Overnight Sensations Again After 30 Years in the Wilderness?
An album that has been 30 years in the making for, for one time ‘overnight sensations.’
After releasing the first track on this album as a single towards the end of 2020, Bradford (oddly enough from Blackburn!) effectively re-announced their arrival (or return) to the music arena and an arena totally different to the one they left 30 years ago.
Back then, they were lauded by the likes of Morrissey as ‘a band of the future,’ and with tours in support of Mr. Morrissey and Joe Strummer things looked bright, before that light was extinguished with the burgeoning Manchester scene.
Bradford, like the town, lost their aura and had to disband in 1991.
Roll on nearly 30 years and a collection of around 30 songs appeared – a ‘lost English classic’ some said; and this had the effect of re-lighting that late 80s fire and the result is the worthy effort of ‘Bright Hours,’ and a new line- up to take up the baton yet again.
Deciding to issue an album was brave, but to re-create songs written 30 years ago was even braver, but the revised line-up and the re-arranging of the various tracks has produced a very good stab at getting back into the groove.

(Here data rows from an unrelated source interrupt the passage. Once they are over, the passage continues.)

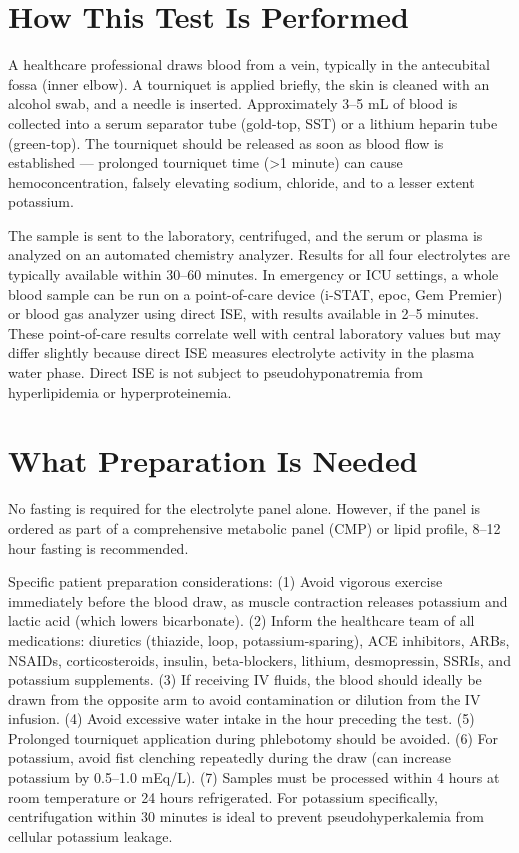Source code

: \section*{How This Test Is Performed}
A healthcare professional draws blood from a vein, typically in the antecubital fossa (inner elbow). A tourniquet is applied briefly, the skin is cleaned with an alcohol swab, and a needle is inserted. Approximately 3--5 mL of blood is collected into a serum separator tube (gold-top, SST) or a lithium heparin tube (green-top). The tourniquet should be released as soon as blood flow is established --- prolonged tourniquet time (>1 minute) can cause hemoconcentration, falsely elevating sodium, chloride, and to a lesser extent potassium.

The sample is sent to the laboratory, centrifuged, and the serum or plasma is analyzed on an automated chemistry analyzer. Results for all four electrolytes are typically available within 30--60 minutes. In emergency or ICU settings, a whole blood sample can be run on a point-of-care device (i-STAT, epoc, Gem Premier) or blood gas analyzer using direct ISE, with results available in 2--5 minutes. These point-of-care results correlate well with central laboratory values but may differ slightly because direct ISE measures electrolyte activity in the plasma water phase. Direct ISE is not subject to pseudohyponatremia from hyperlipidemia or hyperproteinemia.

\section*{What Preparation Is Needed}
No fasting is required for the electrolyte panel alone. However, if the panel is ordered as part of a comprehensive metabolic panel (CMP) or lipid profile, 8--12 hour fasting is recommended.

Specific patient preparation considerations: (1) Avoid vigorous exercise immediately before the blood draw, as muscle contraction releases potassium and lactic acid (which lowers bicarbonate). (2) Inform the healthcare team of all medications: diuretics (thiazide, loop, potassium-sparing), ACE inhibitors, ARBs, NSAIDs, corticosteroids, insulin, beta-blockers, lithium, desmopressin, SSRIs, and potassium supplements. (3) If receiving IV fluids, the blood should ideally be drawn from the opposite arm to avoid contamination or dilution from the IV infusion. (4) Avoid excessive water intake in the hour preceding the test. (5) Prolonged tourniquet application during phlebotomy should be avoided. (6) For potassium, avoid fist clenching repeatedly during the draw (can increase potassium by 0.5--1.0 mEq/L). (7) Samples must be processed within 4 hours at room temperature or 24 hours refrigerated. For potassium specifically, centrifugation within 30 minutes is ideal to prevent pseudohyperkalemia from cellular potassium leakage.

It is hard to envisage how much time was spent in poring over the material and deciding how to alter arrangements that would retain their individuality, but at the same time, keep the Bradford ‘sound’ – they’ve made a more than passable attempt to marry the old and new together.
‘Like Water’ is a perfect choice as the opener, as it catches the flavour of their history perfectly as ‘water just drifted away through the cracks’ in the same manner as their 1990 hopes and dreams.
Vocally, I think it’s fair to see that these suggest an older band; one with a few miles under their belt.
Founding members, Ian and Ewan have been joined by producer Stephen Street and the chemistry between the three is highlighted on some very catchy and well crafted tracks both musically and lyrically. With your eyes shut you can imagine some of these being sung by a more mature Small Faces or The Coral.
On ‘My Wet Face’ they deal with the ‘need to hang onto things you love,’ while ‘This Week Has Made Me Weak’ is a superb track where their harmonies fit well into a song dealing with the travails of getting through a 7 day week, with each day allocated a specific identity. Regardless of the individual days the sum total is to be weak after the week ends.
A couple of the tracks work well as they suit Ian’s voice (‘Bright Hours’) and certainly wouldn’t be out of place on a set by more recent and, dare I say it …. younger bands. Ian delivers the lines with a minimum of fuss and I did wonder how well they would have done if they had been able to ride out that 1991 year.
‘Feathers In The Fire’ has a hint of an Indie-Folk track and would certainly slot into the sets of several modern North West bands, but one of the highlights for me is the gruff delivery of ‘The Rowing Boat Song’, imploring that ‘you keep your seat on the hard wooden seats.’
A bit like their own story where you try to hang on to what you have got.
It would have been interesting to hear the original productions and arrangements; and to compare them to the finished article and I definitely felt that ‘Gave A Time’ had benefitted from the changes, as Ian offers a soft and occasionally strangulated vocal on a gentle song.
The album got my usual two or three full listens and I can honestly say it grew on me with each hearing.
The penultimate track ‘I Make A Fist’ could easily have been on a Richard Hawley album and the more I listened the more I enjoyed it.
I am realistic enough to know that this won’t be a big seller, but I hope that enough folks listen to it and enjoy it for what it is.
An album that has survived the test of time in the real sense of the word.